Magazine article published: DataCloud: Resource provisioning, scheduling and deployment of big-data pipelines

HiPEAC magazine https://www.hipeac.net/news/#/magazine/

HiPEACINFO 68, pages 27-28.

Autohrs: Dragi Kimovski (Alpen-Adria-Universität Klagenfurt, Austria), Narges Mehran (Alpen-Adria-Universität Klagenfurt, Austria), Radu Prodan (Alpen-Adria-Universität Klagenfurt, Austria), Souvik Sengupta (iExec Blockchain Tech, France), Anthony Simonet-Boulgone (iExec Blockchain Tech, France), Ioannis Plakas (UBITECH, Greece) , Giannis Ledakis (UBITECH, Greece) and Dumitru Roman (University of Oslo and SINTEF AS, Norway)
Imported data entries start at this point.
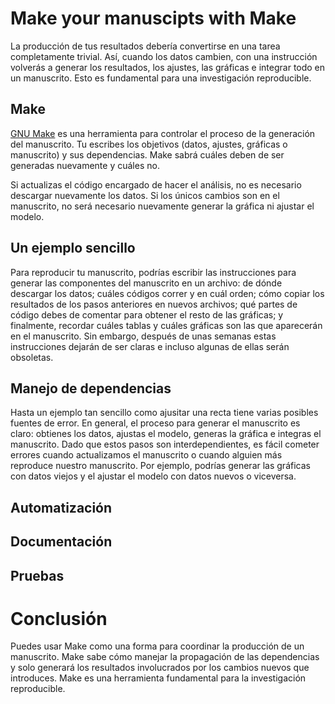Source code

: # Make your manuscipts with Make
La producción de tus resultados debería convertirse en una tarea completamente trivial. Así, cuando
los datos cambien, con una instrucción volverás a generar los resultados, los ajustes, las gráficas
e integrar todo en un manuscrito. Esto es fundamental para una investigación reproducible.

## Make
[GNU Make](https://en.wikipedia.org/wiki/Make_(software)) es una herramienta para controlar el
proceso de la generación del manuscrito. Tu escribes los objetivos (datos, ajustes, gráficas o
manuscrito) y sus dependencias. Make sabrá cuáles deben de ser generadas nuevamente y cuáles no.

Si actualizas el código encargado de hacer el análisis, no es necesario descargar nuevamente los
datos. Si los únicos cambios son en el manuscrito, no será necesario nuevamente generar la gráfica
ni ajustar el modelo.

## Un ejemplo sencillo
Para reproducir tu manuscrito, podrías escribir las instrucciones para generar las componentes del
manuscrito en un archivo: de dónde descargar los datos; cuáles códigos correr y en cuál orden; cómo
copiar los resultados de los pasos anteriores en nuevos archivos; qué partes de código debes de
comentar para obtener el resto de las gráficas; y finalmente, recordar cuáles tablas y cuáles
gráficas son las que aparecerán en el manuscrito. Sin embargo, después de unas semanas estas
instrucciones dejarán de ser claras e incluso algunas de ellas serán obsoletas.

## Manejo de dependencias
Hasta un ejemplo tan sencillo como ajusitar una recta tiene varias posibles fuentes de error. En
general, el proceso para generar el manuscrito es claro: obtienes los datos, ajustas el modelo,
generas la gráfica e integras el manuscrito. Dado que estos pasos son interdependientes, es fácil
cometer errores cuando actualizamos el manuscrito o cuando alguien más reproduce nuestro manuscrito.
Por ejemplo, podrías generar las gráficas con datos viejos y el ajustar el modelo con datos nuevos o
viceversa.

## Automatización

## Documentación

## Pruebas

# Conclusión
Puedes usar Make como una forma para coordinar la producción de un manuscrito. Make sabe cómo
manejar la propagación de las dependencias y solo generará los resultados involucrados por los
cambios nuevos que introduces. Make es una herramienta fundamental para la investigación
reproducible.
Abstract: Modern big-data pipeline applications, such as machine learning, encompass complex workflows for real-time data gathering, storage and analysis. Big-data pipelines often have conflicting requirements, such as low communication latency and high computational speed. These require different kinds of computing resource, from cloud to edge, distributed across multiple geographical locations – in other words, the computing continuum. The Horizon 2020 DataCloud project is creating a novel paradigm for big-data pipeline processing over the computing continuum, covering the complete lifecycle of bigdata pipelines. To overcome the runtime challenges associated with automating big-data pipeline processing on the computing continuum, we’ve created the DataCloud architecture. By separating the discovery, definition, and simulation of big-data pipelines from runtime execution, this architecture empowers domain experts with little infrastructure or software knowledge to take an active part in defining big-data pipelines.

This work received funding from the DataCloud European Union’s Horizon 2020 research and innovation programme under grant agreement no. 101016835.